**Task description**
I need every line of the material below that includes the string "Write".

**Material supplied**
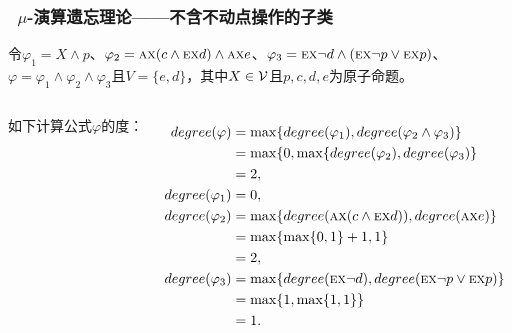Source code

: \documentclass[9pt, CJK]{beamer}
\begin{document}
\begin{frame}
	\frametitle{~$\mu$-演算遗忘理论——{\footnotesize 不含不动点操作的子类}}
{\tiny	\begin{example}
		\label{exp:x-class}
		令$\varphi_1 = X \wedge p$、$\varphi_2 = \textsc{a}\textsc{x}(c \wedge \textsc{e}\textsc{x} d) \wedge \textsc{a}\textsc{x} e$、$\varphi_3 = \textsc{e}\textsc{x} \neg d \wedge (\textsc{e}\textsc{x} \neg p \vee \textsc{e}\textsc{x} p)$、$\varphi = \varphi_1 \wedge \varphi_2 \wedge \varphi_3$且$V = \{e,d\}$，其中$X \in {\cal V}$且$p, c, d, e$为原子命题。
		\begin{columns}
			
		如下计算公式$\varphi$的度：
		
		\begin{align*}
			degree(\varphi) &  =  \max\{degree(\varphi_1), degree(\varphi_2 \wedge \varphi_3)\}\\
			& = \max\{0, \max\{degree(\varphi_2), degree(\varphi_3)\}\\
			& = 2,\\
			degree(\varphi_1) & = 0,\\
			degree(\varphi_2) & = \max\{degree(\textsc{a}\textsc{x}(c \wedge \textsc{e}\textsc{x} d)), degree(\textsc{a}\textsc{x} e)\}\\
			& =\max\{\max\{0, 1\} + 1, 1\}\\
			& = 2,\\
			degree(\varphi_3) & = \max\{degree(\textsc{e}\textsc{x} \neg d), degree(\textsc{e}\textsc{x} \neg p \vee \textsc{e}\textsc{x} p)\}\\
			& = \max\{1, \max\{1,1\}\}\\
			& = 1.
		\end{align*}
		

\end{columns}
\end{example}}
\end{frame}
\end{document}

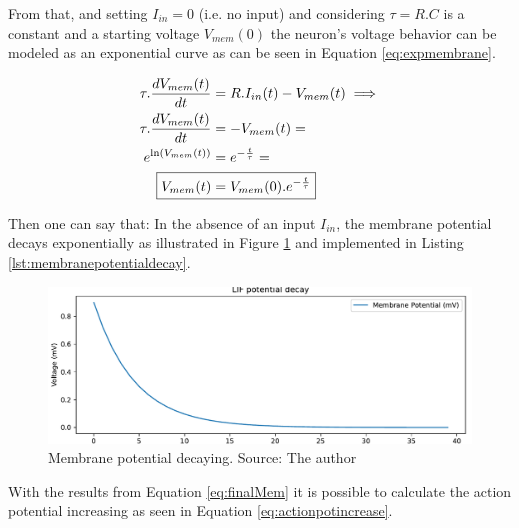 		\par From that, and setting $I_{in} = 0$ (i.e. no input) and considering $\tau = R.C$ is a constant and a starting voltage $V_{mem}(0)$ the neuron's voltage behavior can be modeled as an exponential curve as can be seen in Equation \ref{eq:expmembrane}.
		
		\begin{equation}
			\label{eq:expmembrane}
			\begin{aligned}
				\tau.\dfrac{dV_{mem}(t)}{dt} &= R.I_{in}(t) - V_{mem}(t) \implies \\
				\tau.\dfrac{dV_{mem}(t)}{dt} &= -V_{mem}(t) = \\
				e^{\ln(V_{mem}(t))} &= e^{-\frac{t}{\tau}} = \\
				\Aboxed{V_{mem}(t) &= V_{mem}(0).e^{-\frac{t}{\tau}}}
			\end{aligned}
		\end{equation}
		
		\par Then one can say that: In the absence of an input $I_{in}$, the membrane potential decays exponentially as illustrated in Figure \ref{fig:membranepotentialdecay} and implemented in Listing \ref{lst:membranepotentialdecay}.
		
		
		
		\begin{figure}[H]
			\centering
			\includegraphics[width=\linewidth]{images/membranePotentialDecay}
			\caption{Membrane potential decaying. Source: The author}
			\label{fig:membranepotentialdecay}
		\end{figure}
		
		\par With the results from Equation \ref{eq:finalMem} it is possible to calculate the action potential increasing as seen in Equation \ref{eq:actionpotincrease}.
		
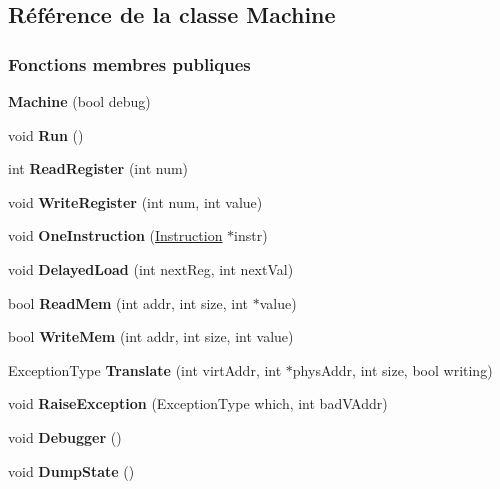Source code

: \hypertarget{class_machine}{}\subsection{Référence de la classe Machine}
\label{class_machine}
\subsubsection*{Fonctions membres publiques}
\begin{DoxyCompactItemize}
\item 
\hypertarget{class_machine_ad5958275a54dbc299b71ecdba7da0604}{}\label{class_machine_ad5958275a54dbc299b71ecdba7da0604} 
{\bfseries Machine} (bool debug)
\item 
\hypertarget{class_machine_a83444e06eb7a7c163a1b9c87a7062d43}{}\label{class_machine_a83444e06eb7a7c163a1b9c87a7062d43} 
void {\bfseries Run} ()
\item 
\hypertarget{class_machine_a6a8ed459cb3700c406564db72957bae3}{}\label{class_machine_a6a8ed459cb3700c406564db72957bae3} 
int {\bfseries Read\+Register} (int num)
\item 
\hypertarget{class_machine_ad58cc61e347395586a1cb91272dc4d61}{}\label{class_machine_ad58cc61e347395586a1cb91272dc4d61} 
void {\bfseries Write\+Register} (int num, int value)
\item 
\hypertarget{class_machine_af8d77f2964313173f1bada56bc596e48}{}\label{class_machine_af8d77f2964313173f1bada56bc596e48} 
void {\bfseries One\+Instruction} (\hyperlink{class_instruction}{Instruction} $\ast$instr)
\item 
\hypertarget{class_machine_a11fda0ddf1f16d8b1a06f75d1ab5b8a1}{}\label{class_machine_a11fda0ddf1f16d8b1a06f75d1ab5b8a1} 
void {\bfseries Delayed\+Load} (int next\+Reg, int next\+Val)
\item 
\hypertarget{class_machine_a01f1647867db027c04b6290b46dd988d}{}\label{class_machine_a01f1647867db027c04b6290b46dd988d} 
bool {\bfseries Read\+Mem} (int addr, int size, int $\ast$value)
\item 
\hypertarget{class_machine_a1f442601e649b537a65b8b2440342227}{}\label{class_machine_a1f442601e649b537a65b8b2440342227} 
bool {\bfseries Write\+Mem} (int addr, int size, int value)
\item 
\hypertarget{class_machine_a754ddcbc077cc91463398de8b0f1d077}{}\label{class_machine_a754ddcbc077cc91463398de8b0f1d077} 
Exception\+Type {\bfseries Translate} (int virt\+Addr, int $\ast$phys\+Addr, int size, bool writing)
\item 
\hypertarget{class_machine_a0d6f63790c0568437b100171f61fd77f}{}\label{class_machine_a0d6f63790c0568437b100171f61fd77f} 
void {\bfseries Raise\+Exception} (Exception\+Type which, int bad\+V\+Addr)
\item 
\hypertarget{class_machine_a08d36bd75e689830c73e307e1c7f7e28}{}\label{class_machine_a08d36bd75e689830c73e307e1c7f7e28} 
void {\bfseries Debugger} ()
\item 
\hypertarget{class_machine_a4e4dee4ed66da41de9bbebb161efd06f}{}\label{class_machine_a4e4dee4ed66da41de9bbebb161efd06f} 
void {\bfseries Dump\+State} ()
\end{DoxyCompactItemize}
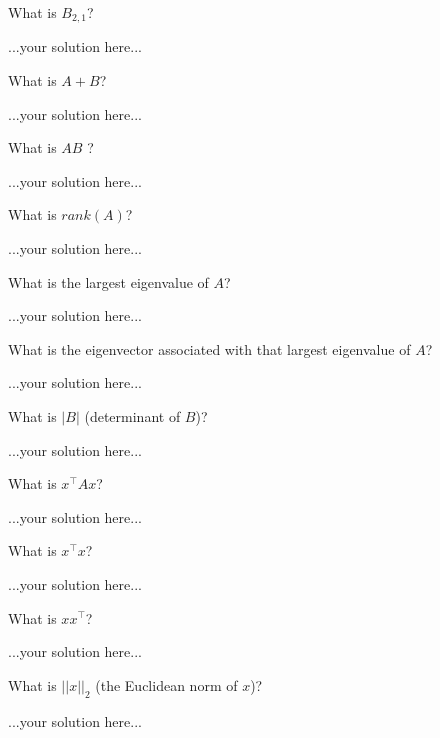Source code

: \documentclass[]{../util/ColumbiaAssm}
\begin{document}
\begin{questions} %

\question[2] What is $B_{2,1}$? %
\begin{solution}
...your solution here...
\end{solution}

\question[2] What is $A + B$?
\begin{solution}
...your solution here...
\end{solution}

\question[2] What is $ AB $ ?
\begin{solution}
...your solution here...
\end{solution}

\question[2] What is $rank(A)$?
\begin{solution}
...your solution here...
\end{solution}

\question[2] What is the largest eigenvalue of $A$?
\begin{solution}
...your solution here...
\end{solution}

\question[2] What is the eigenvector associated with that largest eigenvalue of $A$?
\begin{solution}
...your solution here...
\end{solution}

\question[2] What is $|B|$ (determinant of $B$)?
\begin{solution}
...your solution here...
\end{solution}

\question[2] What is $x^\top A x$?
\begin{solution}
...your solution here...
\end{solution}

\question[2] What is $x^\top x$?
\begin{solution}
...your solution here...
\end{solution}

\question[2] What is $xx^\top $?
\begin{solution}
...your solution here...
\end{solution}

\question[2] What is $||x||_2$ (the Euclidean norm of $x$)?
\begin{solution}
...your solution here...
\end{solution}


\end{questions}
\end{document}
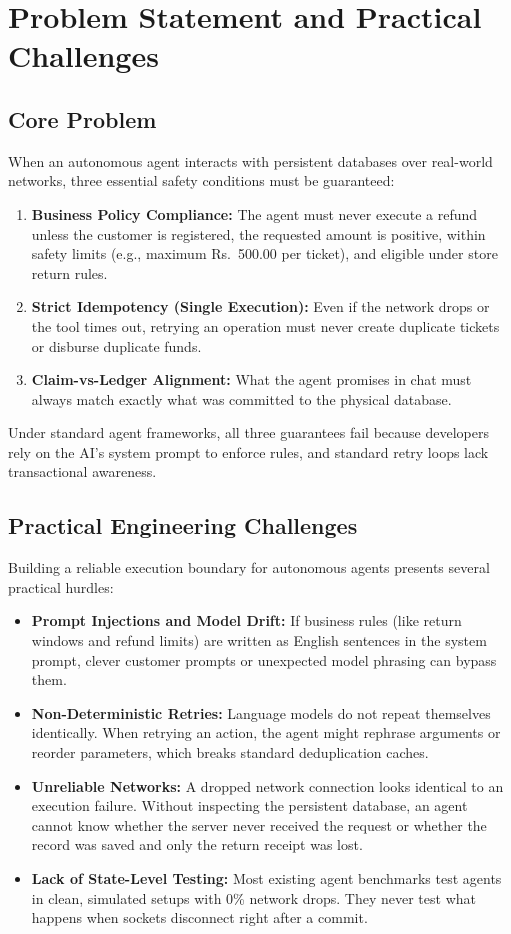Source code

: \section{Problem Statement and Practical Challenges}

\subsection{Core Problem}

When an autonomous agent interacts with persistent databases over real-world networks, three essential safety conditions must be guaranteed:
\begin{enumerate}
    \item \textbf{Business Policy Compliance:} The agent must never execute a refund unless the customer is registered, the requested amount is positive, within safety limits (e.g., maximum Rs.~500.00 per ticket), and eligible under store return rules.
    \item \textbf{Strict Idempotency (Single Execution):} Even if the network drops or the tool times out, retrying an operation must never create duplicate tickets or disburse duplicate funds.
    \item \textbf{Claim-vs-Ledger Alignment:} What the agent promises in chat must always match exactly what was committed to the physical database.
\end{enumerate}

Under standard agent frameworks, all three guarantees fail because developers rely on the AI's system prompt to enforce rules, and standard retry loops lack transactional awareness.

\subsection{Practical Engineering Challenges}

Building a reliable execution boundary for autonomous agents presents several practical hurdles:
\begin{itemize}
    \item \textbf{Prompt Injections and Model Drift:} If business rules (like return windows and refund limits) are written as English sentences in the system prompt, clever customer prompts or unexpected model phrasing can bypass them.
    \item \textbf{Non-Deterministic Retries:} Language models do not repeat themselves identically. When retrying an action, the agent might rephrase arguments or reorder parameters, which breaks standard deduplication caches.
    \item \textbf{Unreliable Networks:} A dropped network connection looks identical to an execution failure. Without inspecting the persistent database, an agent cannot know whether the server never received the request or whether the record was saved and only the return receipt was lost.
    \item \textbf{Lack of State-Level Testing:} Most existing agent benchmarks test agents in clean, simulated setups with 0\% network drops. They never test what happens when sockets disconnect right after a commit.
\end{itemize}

* * *

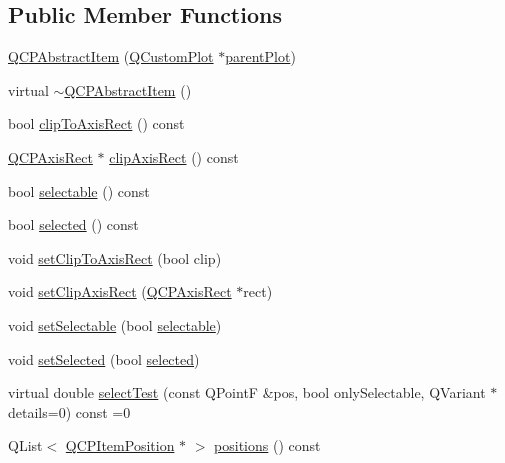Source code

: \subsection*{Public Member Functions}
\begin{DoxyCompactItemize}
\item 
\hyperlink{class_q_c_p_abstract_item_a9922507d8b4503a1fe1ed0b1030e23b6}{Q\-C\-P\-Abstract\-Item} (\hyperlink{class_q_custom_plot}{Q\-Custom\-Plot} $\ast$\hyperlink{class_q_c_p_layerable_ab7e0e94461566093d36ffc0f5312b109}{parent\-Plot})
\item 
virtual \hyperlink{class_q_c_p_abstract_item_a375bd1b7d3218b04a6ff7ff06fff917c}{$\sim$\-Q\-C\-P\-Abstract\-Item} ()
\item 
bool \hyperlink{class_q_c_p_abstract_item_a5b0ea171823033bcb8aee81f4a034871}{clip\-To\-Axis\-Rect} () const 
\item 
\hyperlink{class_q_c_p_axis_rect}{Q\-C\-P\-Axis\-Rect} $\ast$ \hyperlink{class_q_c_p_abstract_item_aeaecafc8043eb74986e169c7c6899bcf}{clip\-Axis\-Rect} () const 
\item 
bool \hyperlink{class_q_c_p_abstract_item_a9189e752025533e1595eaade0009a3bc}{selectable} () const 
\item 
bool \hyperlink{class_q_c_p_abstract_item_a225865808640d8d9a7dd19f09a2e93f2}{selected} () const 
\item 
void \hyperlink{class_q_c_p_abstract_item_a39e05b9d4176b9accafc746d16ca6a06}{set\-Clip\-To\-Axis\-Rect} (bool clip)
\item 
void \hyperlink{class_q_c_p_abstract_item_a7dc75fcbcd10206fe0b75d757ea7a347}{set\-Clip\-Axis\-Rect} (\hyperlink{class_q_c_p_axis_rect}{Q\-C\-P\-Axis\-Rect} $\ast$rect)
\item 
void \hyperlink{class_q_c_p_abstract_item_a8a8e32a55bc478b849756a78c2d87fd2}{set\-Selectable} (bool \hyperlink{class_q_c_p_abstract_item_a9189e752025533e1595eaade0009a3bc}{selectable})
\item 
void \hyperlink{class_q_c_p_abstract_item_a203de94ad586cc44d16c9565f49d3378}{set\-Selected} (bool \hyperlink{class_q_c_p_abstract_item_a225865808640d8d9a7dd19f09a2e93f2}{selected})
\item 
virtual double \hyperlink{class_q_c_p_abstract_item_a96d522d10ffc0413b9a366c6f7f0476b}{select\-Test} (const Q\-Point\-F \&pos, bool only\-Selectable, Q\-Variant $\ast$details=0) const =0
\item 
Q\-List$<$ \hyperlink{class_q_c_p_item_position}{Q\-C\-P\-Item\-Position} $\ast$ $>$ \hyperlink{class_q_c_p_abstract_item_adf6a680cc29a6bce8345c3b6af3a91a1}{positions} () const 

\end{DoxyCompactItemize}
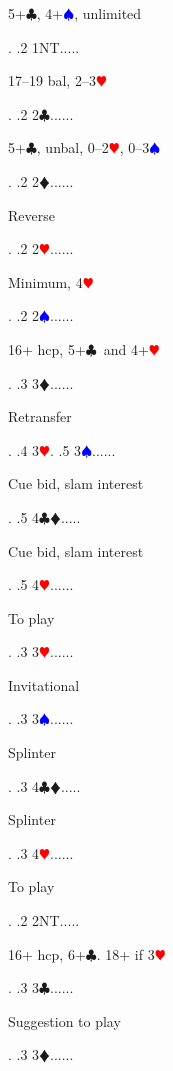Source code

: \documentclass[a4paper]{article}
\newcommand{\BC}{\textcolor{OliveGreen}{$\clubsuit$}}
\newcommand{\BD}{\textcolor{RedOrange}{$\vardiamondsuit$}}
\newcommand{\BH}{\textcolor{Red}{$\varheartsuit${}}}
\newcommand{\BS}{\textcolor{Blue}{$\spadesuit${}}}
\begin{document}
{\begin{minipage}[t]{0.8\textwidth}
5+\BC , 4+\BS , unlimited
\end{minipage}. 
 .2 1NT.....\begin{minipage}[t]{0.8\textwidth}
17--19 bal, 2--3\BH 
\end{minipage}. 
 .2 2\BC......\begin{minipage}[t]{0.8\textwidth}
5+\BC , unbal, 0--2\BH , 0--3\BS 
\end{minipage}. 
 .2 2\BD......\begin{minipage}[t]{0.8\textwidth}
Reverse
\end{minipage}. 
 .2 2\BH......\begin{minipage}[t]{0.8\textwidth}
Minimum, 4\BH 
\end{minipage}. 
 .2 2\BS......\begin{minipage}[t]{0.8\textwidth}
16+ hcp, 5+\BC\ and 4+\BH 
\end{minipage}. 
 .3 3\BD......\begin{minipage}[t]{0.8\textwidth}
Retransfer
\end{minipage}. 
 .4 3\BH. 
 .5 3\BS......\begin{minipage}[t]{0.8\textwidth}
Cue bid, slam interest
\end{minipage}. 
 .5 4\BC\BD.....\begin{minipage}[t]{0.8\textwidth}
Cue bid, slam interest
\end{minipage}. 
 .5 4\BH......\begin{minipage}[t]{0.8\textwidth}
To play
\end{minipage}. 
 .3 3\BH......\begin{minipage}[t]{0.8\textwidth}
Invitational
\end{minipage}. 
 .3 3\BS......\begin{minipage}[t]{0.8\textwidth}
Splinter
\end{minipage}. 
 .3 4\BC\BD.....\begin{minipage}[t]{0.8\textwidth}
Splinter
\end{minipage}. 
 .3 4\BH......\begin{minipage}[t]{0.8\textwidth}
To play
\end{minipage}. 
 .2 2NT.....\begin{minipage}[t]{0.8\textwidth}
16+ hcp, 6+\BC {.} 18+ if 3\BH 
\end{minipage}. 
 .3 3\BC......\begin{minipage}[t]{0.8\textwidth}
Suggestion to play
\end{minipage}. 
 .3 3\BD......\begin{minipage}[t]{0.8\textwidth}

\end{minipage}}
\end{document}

**Exercise solution**
void {\bfseries Write\+Register} (int num, int value)
bool {\bfseries Write\+Mem} (int addr, int size, int value)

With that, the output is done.